In vitro: CL-387785 covalently bound to EGFR. It also specifically inhibited kinase activity of the protein, blocked EGF-stimulated autophosphorylation of the receptor in cells, inhibited cell proliferation primarily in a cytostatic manner in cell lines that overexpress EGF-R or c-erbB-2 [1].
In vivo: The effects of CL-387785 on tumor growth were assessed in human tumor xenografts implanted s.c. in the flanks of nude mice. CL-387785 inhibited the growth of tumors derived from A431 cells when the drug was administered i.p. or p.o.. Inhibitory effects were observed within 7 days after the onset of therapy. No efficacy was observed with CL-387785 in tumors derived from cell lines that did not overexpress EGF-R, including the human breast carcinoma MDA-MB-435 [1].

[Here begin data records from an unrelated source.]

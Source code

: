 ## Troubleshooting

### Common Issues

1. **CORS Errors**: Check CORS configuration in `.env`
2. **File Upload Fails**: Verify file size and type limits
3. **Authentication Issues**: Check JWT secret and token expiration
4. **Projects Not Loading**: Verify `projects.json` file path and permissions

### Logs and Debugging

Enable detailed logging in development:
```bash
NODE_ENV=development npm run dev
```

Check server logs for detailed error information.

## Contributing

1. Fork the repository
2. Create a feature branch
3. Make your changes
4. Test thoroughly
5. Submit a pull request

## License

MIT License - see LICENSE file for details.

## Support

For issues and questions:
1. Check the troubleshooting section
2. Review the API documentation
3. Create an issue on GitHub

Clinical trial: Up to now, CL-387785 is still in the preclinical development stage.
Reference:
[1] Discafani CM, Carroll ML, Floyd MB Jr, Hollander IJ, Husain Z, Johnson BD, Kitchen D, May MK, Malo MS, Minnick AA Jr, Nilakantan R, Shen R, Wang YF, Wissner A, Greenberger LM.? Irreversible inhibition of epidermal growth factor receptor tyrosine kinase with in vivo activity by N-[4-[(3-bromophenyl)amino]-6-quinazolinyl]-2-butynamide (CL-387,785). Biochem Pharmacol. 1999 Apr 15;57(8):917-25.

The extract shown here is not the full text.